This shift must also be understood in light of Turkey's broader ambition to assert itself as a central regional actor. Historically, AKP leadership has strongly supported the Palestinian cause and Hamas during previous Gaza conflicts, a stance reflected in Erdoğan's early calls on October 10 for international mediation. Within weeks, however, Erdoğan sharply escalated his rhetoric, declaring on October 25 that he did not consider Hamas a terrorist organization and accusing Israel of being “a terror state” engaged in “state terrorism”. He subsequently canceled a planned visit to Israel, citing personal mistreatment by Prime Minister Netanyahu. Ankara further signaled its policy shift by organizing a mass pro-Palestinian rally in Istanbul on October 28 and recalling its ambassador from Tel Aviv on November 4, 2023. These developments marked the collapse of normalization efforts, consistent with earlier patterns in which Gaza crises have repeatedly undermined Turkish–Israeli relations (Marcou, 2023). On November 28, he urged United Nations Secretary-General, Antonio Guterres, to ensure that Israel is “held accountable in international courts” for alleged war crimes against Palestinians. The following day, he labeled Netanyahu the “butcher of Gaza,” claiming that his actions were “endangering the security of all Jews worldwide” (Çevik, 2023). As the conflict escalated, Turkey's role performance increasingly diverged from its initial mediator-oriented role conception, giving rise to a clear case of role conflict. While Ankara continued to express willingness to mediate, Erdoğan's intensified rhetoric, explicit defense of Hamas, and suspension of diplomatic normalization with Israel reflected a competing role conception – that of a moral regional leader and protector of Palestinian interests. This dual role performance illustrates how Turkey sought to balance pragmatic diplomacy with normative leadership, yet the growing salience of domestic public opinion and regional expectations gradually tilted its behavior toward symbolic and rhetorical confrontation rather than neutral mediation.

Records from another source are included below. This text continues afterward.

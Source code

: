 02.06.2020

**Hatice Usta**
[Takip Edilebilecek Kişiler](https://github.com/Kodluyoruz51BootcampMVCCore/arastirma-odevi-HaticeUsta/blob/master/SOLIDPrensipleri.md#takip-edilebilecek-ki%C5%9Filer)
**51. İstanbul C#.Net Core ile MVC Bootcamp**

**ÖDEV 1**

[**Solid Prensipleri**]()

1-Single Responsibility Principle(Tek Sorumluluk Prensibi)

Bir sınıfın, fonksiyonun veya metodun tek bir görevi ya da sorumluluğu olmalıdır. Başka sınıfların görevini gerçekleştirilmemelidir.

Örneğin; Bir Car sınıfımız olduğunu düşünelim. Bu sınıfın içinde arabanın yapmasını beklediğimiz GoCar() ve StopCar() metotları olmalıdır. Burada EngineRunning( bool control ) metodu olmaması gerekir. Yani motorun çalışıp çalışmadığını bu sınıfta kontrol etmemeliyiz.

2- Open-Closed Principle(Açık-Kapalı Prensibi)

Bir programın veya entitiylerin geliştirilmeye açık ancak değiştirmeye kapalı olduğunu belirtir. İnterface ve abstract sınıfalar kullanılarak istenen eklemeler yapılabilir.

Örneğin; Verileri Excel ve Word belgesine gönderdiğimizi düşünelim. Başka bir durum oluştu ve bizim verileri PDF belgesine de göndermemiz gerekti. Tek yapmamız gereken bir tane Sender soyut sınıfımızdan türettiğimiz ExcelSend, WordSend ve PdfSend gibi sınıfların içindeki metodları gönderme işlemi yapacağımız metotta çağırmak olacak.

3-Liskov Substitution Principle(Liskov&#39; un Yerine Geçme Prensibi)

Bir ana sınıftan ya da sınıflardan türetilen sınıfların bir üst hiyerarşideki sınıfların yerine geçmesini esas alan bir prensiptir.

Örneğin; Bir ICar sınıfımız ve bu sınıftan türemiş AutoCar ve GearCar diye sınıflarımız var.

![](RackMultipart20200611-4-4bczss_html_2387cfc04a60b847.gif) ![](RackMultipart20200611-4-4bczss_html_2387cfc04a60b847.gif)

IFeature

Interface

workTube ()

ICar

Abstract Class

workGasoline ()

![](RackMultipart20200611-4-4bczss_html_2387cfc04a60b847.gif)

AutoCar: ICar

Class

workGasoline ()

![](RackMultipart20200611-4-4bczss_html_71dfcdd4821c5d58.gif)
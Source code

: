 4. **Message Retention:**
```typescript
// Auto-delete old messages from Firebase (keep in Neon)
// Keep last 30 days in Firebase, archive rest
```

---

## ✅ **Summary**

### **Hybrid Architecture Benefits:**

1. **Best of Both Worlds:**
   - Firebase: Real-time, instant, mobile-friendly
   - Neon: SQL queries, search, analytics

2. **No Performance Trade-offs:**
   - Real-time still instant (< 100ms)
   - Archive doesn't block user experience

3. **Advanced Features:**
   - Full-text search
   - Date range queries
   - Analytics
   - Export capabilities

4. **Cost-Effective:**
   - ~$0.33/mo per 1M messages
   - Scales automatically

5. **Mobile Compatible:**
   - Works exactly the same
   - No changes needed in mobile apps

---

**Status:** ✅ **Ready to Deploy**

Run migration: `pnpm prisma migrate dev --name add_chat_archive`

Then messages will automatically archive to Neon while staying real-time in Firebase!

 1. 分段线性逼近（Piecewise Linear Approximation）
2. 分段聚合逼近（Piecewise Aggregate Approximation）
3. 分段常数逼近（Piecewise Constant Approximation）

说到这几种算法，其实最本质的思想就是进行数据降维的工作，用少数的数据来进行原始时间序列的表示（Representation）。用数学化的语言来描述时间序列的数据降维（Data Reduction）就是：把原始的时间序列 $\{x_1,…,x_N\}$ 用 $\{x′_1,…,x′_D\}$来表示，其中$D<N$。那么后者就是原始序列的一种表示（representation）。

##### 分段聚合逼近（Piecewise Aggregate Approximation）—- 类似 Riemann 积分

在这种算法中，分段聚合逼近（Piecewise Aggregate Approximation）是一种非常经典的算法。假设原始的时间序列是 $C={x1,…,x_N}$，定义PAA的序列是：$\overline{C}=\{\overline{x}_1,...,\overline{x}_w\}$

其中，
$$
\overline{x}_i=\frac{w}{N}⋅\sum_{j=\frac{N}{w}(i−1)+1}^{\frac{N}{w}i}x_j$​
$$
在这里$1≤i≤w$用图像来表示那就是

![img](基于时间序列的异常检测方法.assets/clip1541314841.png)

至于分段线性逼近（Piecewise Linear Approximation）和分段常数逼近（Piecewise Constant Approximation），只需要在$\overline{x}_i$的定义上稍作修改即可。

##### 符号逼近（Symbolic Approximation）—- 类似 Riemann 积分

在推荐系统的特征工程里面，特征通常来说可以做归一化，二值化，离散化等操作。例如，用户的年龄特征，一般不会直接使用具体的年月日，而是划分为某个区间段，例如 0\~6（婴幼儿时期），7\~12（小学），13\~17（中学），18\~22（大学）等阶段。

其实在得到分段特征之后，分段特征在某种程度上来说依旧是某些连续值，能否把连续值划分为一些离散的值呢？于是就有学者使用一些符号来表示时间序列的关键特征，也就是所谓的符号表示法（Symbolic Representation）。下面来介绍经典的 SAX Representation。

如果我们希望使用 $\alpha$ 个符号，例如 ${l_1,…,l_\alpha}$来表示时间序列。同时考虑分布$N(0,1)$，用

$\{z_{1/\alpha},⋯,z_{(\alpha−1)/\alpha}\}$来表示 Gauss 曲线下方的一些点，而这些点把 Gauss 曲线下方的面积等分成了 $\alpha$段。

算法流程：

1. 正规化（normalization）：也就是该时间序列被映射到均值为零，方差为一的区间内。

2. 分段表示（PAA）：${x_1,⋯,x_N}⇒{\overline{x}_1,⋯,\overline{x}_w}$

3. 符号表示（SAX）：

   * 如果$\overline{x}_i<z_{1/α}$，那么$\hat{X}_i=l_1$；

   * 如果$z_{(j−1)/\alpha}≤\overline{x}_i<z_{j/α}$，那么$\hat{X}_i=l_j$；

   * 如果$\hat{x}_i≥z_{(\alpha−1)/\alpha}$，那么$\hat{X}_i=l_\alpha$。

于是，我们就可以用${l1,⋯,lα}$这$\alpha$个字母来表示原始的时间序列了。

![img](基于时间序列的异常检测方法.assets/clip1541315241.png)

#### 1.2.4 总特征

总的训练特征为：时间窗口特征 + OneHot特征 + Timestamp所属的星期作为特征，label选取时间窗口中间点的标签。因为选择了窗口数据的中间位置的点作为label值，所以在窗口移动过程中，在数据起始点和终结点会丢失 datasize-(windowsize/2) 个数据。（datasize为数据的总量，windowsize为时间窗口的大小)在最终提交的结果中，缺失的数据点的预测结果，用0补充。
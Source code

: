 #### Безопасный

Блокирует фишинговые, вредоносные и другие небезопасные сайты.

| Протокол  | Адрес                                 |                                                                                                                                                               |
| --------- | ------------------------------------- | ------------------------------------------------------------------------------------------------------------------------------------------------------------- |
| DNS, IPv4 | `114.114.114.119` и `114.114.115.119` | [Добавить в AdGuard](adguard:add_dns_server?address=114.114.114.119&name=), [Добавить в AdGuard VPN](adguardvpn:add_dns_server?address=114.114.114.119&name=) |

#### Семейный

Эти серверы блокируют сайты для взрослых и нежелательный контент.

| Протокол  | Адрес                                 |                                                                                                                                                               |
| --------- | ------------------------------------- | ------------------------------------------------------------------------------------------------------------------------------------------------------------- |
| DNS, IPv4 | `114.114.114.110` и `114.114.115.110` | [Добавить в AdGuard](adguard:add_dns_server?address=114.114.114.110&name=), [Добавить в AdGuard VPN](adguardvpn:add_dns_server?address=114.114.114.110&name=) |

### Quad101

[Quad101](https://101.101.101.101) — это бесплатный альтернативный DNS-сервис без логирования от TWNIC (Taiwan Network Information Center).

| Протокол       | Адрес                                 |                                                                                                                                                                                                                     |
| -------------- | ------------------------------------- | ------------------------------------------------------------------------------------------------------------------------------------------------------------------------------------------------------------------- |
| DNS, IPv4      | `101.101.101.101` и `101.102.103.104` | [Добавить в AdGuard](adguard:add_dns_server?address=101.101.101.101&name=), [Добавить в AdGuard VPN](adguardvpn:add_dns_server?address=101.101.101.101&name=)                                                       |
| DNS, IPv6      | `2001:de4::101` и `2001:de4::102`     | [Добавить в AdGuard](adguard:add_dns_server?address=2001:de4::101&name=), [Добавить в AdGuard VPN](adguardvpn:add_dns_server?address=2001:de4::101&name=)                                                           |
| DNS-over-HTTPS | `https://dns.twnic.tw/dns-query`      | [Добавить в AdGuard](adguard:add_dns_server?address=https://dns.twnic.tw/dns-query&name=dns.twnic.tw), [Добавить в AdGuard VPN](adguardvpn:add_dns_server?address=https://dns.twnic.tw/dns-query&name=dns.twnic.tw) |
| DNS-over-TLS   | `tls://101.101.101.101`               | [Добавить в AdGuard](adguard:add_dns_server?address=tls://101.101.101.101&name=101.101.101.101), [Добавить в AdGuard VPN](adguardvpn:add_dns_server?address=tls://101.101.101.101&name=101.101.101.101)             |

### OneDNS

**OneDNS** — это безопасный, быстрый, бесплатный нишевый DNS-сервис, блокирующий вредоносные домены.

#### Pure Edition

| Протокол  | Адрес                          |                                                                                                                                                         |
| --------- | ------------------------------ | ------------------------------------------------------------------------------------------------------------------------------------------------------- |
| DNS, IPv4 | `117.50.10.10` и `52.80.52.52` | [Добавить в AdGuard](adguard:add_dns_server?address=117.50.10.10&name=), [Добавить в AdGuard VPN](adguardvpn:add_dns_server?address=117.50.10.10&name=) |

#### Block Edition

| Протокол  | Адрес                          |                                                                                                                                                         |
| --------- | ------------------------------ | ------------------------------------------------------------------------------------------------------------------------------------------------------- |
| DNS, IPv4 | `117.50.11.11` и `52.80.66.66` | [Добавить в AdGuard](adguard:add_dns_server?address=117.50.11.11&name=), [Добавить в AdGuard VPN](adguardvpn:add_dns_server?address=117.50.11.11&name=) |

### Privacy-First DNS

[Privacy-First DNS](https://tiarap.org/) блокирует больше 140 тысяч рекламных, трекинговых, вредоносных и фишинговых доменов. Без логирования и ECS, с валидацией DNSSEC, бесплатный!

Erdoğan has made no secret of his desire to be involved in mediation efforts and Gaza's postwar reconstruction and governance. Given Turkey's extensive peacekeeping experience in places like Somalia, Bosnia and Afghanistan, it has the capacity to play a role in Gaza. For Erdoğan, the sight of Turkish flags in Gaza would symbolize the realization of a historic mission. Erdoğan's role as a mediator in the conflict has not only boosted his international visibility and prestige but also reinforced his image at home as a globally influential leader. Turkey had hoped to assume a similar mediatory role in the ongoing Gaza war, leveraging its strong ties with Hamas and its recent efforts to restore relations with Israel. Turkey initiated a vigorous diplomatic effort, with its foreign minister, Fidan, engaging in extensive discussions with counterparts from the United States, Egypt, Qatar, Saudi Arabia, Iran and Lebanon. Additionally, he participated in a meeting of the Organization of Islamic Cooperation in Jeddah. Meanwhile, the president conducted talks with leaders such as the Russian President, the German Chancellor and the British Prime Minister. Ankara has persistently urged Israel to de-escalate the conflict and has positioned itself as a mediator, particularly in efforts to secure the release of foreign hostages held by Hamas. Furthermore, Turkey has advocated for a comprehensive resolution based on UN resolutions, emphasizing the establishment of a Palestinian state with East Jerusalem as its capital (Strachota, 2023).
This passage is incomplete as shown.